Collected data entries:
● ● ● ● ●

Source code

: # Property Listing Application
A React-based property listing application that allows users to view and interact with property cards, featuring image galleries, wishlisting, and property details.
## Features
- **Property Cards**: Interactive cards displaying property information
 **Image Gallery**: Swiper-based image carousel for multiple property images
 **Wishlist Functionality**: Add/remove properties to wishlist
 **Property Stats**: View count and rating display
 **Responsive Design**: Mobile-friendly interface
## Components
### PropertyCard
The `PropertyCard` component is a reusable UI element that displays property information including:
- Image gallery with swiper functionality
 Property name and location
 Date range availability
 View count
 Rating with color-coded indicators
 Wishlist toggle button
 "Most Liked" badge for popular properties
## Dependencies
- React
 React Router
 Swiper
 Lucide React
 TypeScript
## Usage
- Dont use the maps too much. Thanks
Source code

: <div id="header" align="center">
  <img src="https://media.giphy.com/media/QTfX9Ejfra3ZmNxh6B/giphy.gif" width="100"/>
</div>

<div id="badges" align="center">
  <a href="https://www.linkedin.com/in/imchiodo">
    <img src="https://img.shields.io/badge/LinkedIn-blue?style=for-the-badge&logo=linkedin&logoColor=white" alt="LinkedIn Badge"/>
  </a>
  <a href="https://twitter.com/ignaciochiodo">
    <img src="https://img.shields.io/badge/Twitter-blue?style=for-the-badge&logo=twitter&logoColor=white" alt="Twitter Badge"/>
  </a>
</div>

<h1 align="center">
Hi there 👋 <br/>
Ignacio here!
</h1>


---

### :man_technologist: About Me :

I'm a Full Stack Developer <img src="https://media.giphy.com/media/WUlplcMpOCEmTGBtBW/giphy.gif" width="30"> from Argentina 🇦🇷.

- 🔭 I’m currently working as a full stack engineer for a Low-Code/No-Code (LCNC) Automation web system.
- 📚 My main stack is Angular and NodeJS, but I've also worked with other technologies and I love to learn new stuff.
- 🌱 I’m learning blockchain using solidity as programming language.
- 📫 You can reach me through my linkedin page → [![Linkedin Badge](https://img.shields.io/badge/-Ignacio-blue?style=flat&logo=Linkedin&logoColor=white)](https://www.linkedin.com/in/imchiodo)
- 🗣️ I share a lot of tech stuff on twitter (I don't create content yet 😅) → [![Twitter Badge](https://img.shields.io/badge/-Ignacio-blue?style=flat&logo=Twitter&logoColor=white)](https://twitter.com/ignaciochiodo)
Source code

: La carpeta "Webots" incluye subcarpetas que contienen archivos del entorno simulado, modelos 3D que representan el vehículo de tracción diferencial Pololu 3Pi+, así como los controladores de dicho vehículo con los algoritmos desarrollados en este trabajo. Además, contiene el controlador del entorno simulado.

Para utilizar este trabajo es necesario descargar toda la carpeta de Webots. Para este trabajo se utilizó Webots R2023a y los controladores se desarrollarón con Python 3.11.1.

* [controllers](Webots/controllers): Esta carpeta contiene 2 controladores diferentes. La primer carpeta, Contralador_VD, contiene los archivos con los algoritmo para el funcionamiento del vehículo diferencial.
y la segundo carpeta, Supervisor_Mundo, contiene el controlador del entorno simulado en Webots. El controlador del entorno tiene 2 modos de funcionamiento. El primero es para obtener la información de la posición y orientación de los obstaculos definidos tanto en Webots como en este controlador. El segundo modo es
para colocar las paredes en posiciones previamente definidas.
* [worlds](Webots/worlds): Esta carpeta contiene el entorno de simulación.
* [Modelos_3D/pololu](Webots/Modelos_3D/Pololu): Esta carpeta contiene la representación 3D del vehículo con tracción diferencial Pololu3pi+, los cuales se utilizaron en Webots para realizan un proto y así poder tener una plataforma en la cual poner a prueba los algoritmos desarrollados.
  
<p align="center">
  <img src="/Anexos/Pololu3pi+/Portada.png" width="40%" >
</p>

● ● ● ● ●

What to produce: Up to and including the line with "### PropertyCard", please return the records exactly, beginning from their first line.

Reply to the exercise:
Source code

: # Property Listing Application
A React-based property listing application that allows users to view and interact with property cards, featuring image galleries, wishlisting, and property details.
## Features
- **Property Cards**: Interactive cards displaying property information
 **Image Gallery**: Swiper-based image carousel for multiple property images
 **Wishlist Functionality**: Add/remove properties to wishlist
 **Property Stats**: View count and rating display
 **Responsive Design**: Mobile-friendly interface
## Components
### PropertyCard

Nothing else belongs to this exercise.